Source texts of formatted documents
►

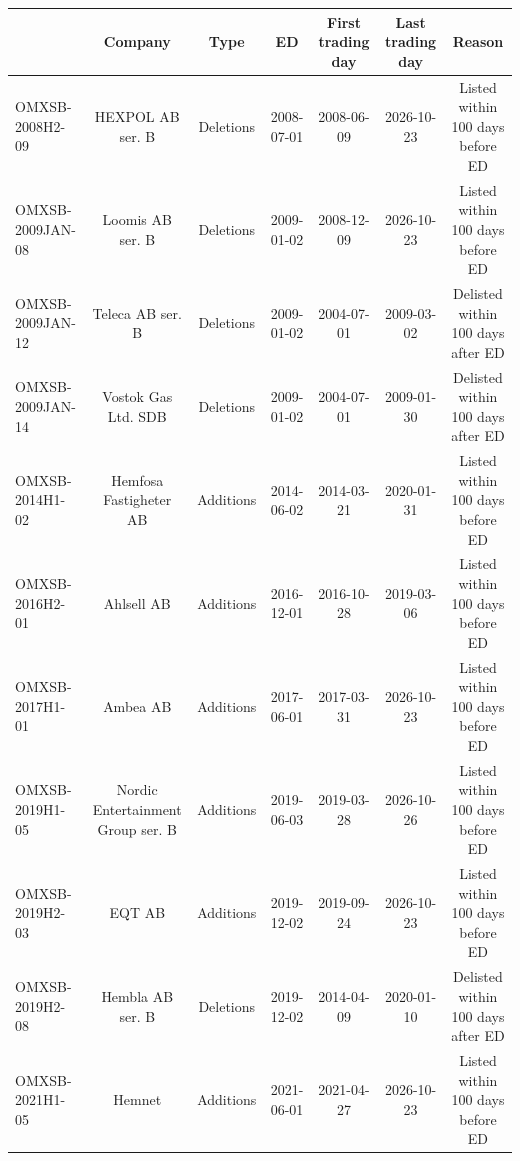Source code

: \begin{threeparttable}
\begingroup
\renewcommand\cellalign{t}
\renewcommand\arraystretch{1}
\setlength{\tabcolsep}{5pt}
\begin{tabular}{@{}lcccccc}
\toprule
 & Company & Type & ED & First trading day & Last trading day & Reason \\
\midrule
\addlinespace[1ex]
OMXSB-2008H2-09 & HEXPOL AB ser. B & Deletions & 2008-07-01 & 2008-06-09 & 2026-10-23 & Listed within 100 days before ED \\
\addlinespace[0.25ex]
\addlinespace[0.25ex]
OMXSB-2009JAN-08 & Loomis AB ser. B & Deletions & 2009-01-02 & 2008-12-09 & 2026-10-23 & Listed within 100 days before ED \\
\addlinespace[0.25ex]
\addlinespace[0.25ex]
OMXSB-2009JAN-12 & Teleca AB ser. B & Deletions & 2009-01-02 & 2004-07-01 & 2009-03-02 & Delisted within 100 days after ED \\
\addlinespace[0.25ex]
\addlinespace[0.25ex]
OMXSB-2009JAN-14 & Vostok Gas Ltd. SDB & Deletions & 2009-01-02 & 2004-07-01 & 2009-01-30 & Delisted within 100 days after ED \\
\addlinespace[0.25ex]
\addlinespace[0.25ex]
OMXSB-2014H1-02 & Hemfosa Fastigheter AB & Additions & 2014-06-02 & 2014-03-21 & 2020-01-31 & Listed within 100 days before ED \\
\addlinespace[0.25ex]
\addlinespace[0.25ex]
OMXSB-2016H2-01 & Ahlsell AB & Additions & 2016-12-01 & 2016-10-28 & 2019-03-06 & Listed within 100 days before ED \\
\addlinespace[0.25ex]
\addlinespace[0.25ex]
OMXSB-2017H1-01 & Ambea AB & Additions & 2017-06-01 & 2017-03-31 & 2026-10-23 & Listed within 100 days before ED \\
\addlinespace[0.25ex]
\addlinespace[0.25ex]
OMXSB-2019H1-05 & Nordic Entertainment Group ser. B & Additions & 2019-06-03 & 2019-03-28 & 2026-10-26 & Listed within 100 days before ED \\
\addlinespace[0.25ex]
\addlinespace[0.25ex]
OMXSB-2019H2-03 & EQT AB & Additions & 2019-12-02 & 2019-09-24 & 2026-10-23 & Listed within 100 days before ED \\
\addlinespace[0.25ex]
\addlinespace[0.25ex]
OMXSB-2019H2-08 & Hembla AB ser. B & Deletions & 2019-12-02 & 2014-04-09 & 2020-01-10 & Delisted within 100 days after ED \\
\addlinespace[0.25ex]
\addlinespace[0.25ex]
OMXSB-2021H1-05 & Hemnet & Additions & 2021-06-01 & 2021-04-27 & 2026-10-23 & Listed within 100 days before ED \\

\end{tabular}
\end{threeparttable}
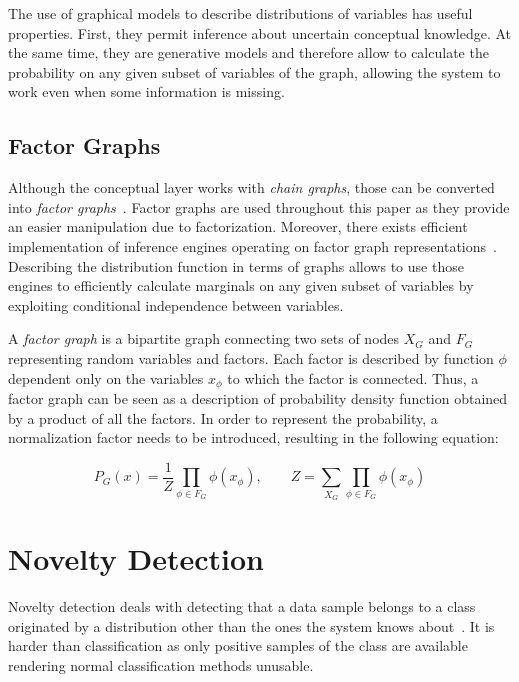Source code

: \documentclass[runningheads,a4paper]{llncs}
\begin{document}
The use of graphical models to describe distributions of variables has useful properties.
First, they permit inference about uncertain conceptual knowledge. At the same time, they are 
generative models and therefore allow to calculate the probability
on any given subset of variables of the graph, allowing the system to work even when some
information is missing.


\subsection{Factor Graphs}
Although the conceptual layer works with \emph{chain graphs}, those can be converted
into \emph{factor graphs}~\cite{kschischang2001factor}. Factor graphs are used throughout this paper as they provide an
easier manipulation due to factorization.
Moreover, there exists efficient implementation of inference engines operating on factor graph
representations~\cite{Mooij_libDAI_10}.
Describing the distribution function in terms of graphs allows to use those engines to
efficiently calculate marginals on any given subset of variables by exploiting conditional
independence between variables.

A \emph{factor graph} is a bipartite graph connecting two sets of nodes $X_G$ and $F_G$
representing random variables and factors.
Each factor is described by function $\phi$ dependent only on the variables $x_\phi$
to which the factor is connected.
Thus, a factor graph can be seen as a description of probability density function obtained
by a product of all the factors. In order to represent the probability,
a normalization factor needs to be introduced, resulting in the following equation:

\begin{equation}
P_G(x) = \frac{1}{Z}\prod_{\phi \in F_G}{\phi(x_{\phi})},\qquad
Z = \sum_{X_G}\prod_{\phi \in F_G}{\phi(x_{\phi})}
\end{equation}


\section{Novelty Detection}
\label{sec:novelty-detection}
Novelty detection deals with detecting that a data sample belongs to a class
originated by a distribution other than the ones the system knows about~\cite{markou2003novelty}.
It is harder than classification as only positive samples of the class are available
rendering normal classification methods unusable.
\end{document}
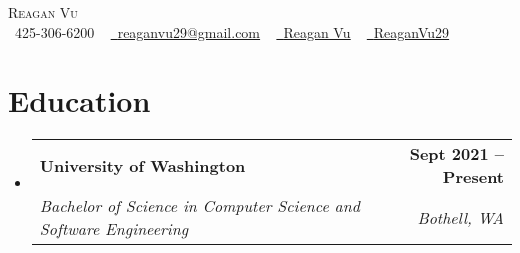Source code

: \documentclass[letterpaper,11pt]{article}
\makeatletter
\newcommand{\resumeSubheading}[4]{
  \vspace{-2pt}\item
    \begin{tabular*}{1.0\textwidth}[t]{l@{\extracolsep{\fill}}r}
      \textbf{#1} & \textbf{\small #2} \\
      \textit{\small#3} & \textit{\small #4} \\
    \end{tabular*}\vspace{-7pt}
}
\newcommand{\resumeSubHeadingListStart}{\begin{itemize}[leftmargin=0.0in, label={}]}
\newcommand{\resumeSubHeadingListEnd}{\end{itemize}}
\makeatother
\begin{document}

\begin{center}
    {\Huge \scshape Reagan Vu} \\ \vspace{1pt}
    \small \raisebox{-0.1\height}\faPhone\ 425-306-6200 ~ \href{mailto:x@gmail.com}{\raisebox{-0.2\height}\faEnvelope\  \underline{reaganvu29@gmail.com}} ~ 
    \href{https://www.linkedin.com/in/reagan-vu-66a922173/}{\raisebox{-0.2\height}\faLinkedin\ \underline{Reagan Vu}}  ~
    \href{https://github.com/ReaganVu29}{\raisebox{-0.2\height}\faGithub\ \underline{ReaganVu29}}
    \vspace{-8pt}
\end{center}


\section{Education}
  \resumeSubHeadingListStart
    \resumeSubheading
      {University of Washington}{Sept 2021 -- Present}
      {Bachelor of Science in Computer Science and Software Engineering}{Bothell, WA}
  \resumeSubHeadingListEnd

\end{document}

◄

- **Exercise prompt**
Without including any pictures, return every line of the records exactly.

- **Exercise answer**
Source code

: \begin{threeparttable}
\begingroup
\renewcommand\cellalign{t}
\renewcommand\arraystretch{1}
\setlength{\tabcolsep}{5pt}
\begin{tabular}{@{}lcccccc}
\toprule
 & Company & Type & ED & First trading day & Last trading day & Reason \\
\midrule
\addlinespace[1ex]
OMXSB-2008H2-09 & HEXPOL AB ser. B & Deletions & 2008-07-01 & 2008-06-09 & 2026-10-23 & Listed within 100 days before ED \\
\addlinespace[0.25ex]
\addlinespace[0.25ex]
OMXSB-2009JAN-08 & Loomis AB ser. B & Deletions & 2009-01-02 & 2008-12-09 & 2026-10-23 & Listed within 100 days before ED \\
\addlinespace[0.25ex]
\addlinespace[0.25ex]
OMXSB-2009JAN-12 & Teleca AB ser. B & Deletions & 2009-01-02 & 2004-07-01 & 2009-03-02 & Delisted within 100 days after ED \\
\addlinespace[0.25ex]
\addlinespace[0.25ex]
OMXSB-2009JAN-14 & Vostok Gas Ltd. SDB & Deletions & 2009-01-02 & 2004-07-01 & 2009-01-30 & Delisted within 100 days after ED \\
\addlinespace[0.25ex]
\addlinespace[0.25ex]
OMXSB-2014H1-02 & Hemfosa Fastigheter AB & Additions & 2014-06-02 & 2014-03-21 & 2020-01-31 & Listed within 100 days before ED \\
\addlinespace[0.25ex]
\addlinespace[0.25ex]
OMXSB-2016H2-01 & Ahlsell AB & Additions & 2016-12-01 & 2016-10-28 & 2019-03-06 & Listed within 100 days before ED \\
\addlinespace[0.25ex]
\addlinespace[0.25ex]
OMXSB-2017H1-01 & Ambea AB & Additions & 2017-06-01 & 2017-03-31 & 2026-10-23 & Listed within 100 days before ED \\
\addlinespace[0.25ex]
\addlinespace[0.25ex]
OMXSB-2019H1-05 & Nordic Entertainment Group ser. B & Additions & 2019-06-03 & 2019-03-28 & 2026-10-26 & Listed within 100 days before ED \\
\addlinespace[0.25ex]
\addlinespace[0.25ex]
OMXSB-2019H2-03 & EQT AB & Additions & 2019-12-02 & 2019-09-24 & 2026-10-23 & Listed within 100 days before ED \\
\addlinespace[0.25ex]
\addlinespace[0.25ex]
OMXSB-2019H2-08 & Hembla AB ser. B & Deletions & 2019-12-02 & 2014-04-09 & 2020-01-10 & Delisted within 100 days after ED \\
\addlinespace[0.25ex]
\addlinespace[0.25ex]
OMXSB-2021H1-05 & Hemnet & Additions & 2021-06-01 & 2021-04-27 & 2026-10-23 & Listed within 100 days before ED \\

\end{tabular}
\end{threeparttable}
Source code

: \documentclass[runningheads,a4paper]{llncs}
\begin{document}
The use of graphical models to describe distributions of variables has useful properties.
First, they permit inference about uncertain conceptual knowledge. At the same time, they are 
generative models and therefore allow to calculate the probability
on any given subset of variables of the graph, allowing the system to work even when some
information is missing.


\subsection{Factor Graphs}
Although the conceptual layer works with \emph{chain graphs}, those can be converted
into \emph{factor graphs}~\cite{kschischang2001factor}. Factor graphs are used throughout this paper as they provide an
easier manipulation due to factorization.
Moreover, there exists efficient implementation of inference engines operating on factor graph
representations~\cite{Mooij_libDAI_10}.
Describing the distribution function in terms of graphs allows to use those engines to
efficiently calculate marginals on any given subset of variables by exploiting conditional
independence between variables.

A \emph{factor graph} is a bipartite graph connecting two sets of nodes $X_G$ and $F_G$
representing random variables and factors.
Each factor is described by function $\phi$ dependent only on the variables $x_\phi$
to which the factor is connected.
Thus, a factor graph can be seen as a description of probability density function obtained
by a product of all the factors. In order to represent the probability,
a normalization factor needs to be introduced, resulting in the following equation:

\begin{equation}
P_G(x) = \frac{1}{Z}\prod_{\phi \in F_G}{\phi(x_{\phi})},\qquad
Z = \sum_{X_G}\prod_{\phi \in F_G}{\phi(x_{\phi})}
\end{equation}


\section{Novelty Detection}
\label{sec:novelty-detection}
Novelty detection deals with detecting that a data sample belongs to a class
originated by a distribution other than the ones the system knows about~\cite{markou2003novelty}.
It is harder than classification as only positive samples of the class are available
rendering normal classification methods unusable.
\end{document}
Source code

: \documentclass[letterpaper,11pt]{article}
\makeatletter
\newcommand{\resumeSubheading}[4]{
  \vspace{-2pt}\item
    \begin{tabular*}{1.0\textwidth}[t]{l@{\extracolsep{\fill}}r}
      \textbf{#1} & \textbf{\small #2} \\
      \textit{\small#3} & \textit{\small #4} \\
    \end{tabular*}\vspace{-7pt}
}
\newcommand{\resumeSubHeadingListStart}{\begin{itemize}[leftmargin=0.0in, label={}]}
\newcommand{\resumeSubHeadingListEnd}{\end{itemize}}
\makeatother
\begin{document}

\begin{center}
    {\Huge \scshape Reagan Vu} \\ \vspace{1pt}
    \small \raisebox{-0.1\height}\faPhone\ 425-306-6200 ~ \href{mailto:x@gmail.com}{\raisebox{-0.2\height}\faEnvelope\  \underline{reaganvu29@gmail.com}} ~ 
    \href{https://www.linkedin.com/in/reagan-vu-66a922173/}{\raisebox{-0.2\height}\faLinkedin\ \underline{Reagan Vu}}  ~
    \href{https://github.com/ReaganVu29}{\raisebox{-0.2\height}\faGithub\ \underline{ReaganVu29}}
    \vspace{-8pt}
\end{center}


\section{Education}
  \resumeSubHeadingListStart
    \resumeSubheading
      {University of Washington}{Sept 2021 -- Present}
      {Bachelor of Science in Computer Science and Software Engineering}{Bothell, WA}
  \resumeSubHeadingListEnd

\end{document}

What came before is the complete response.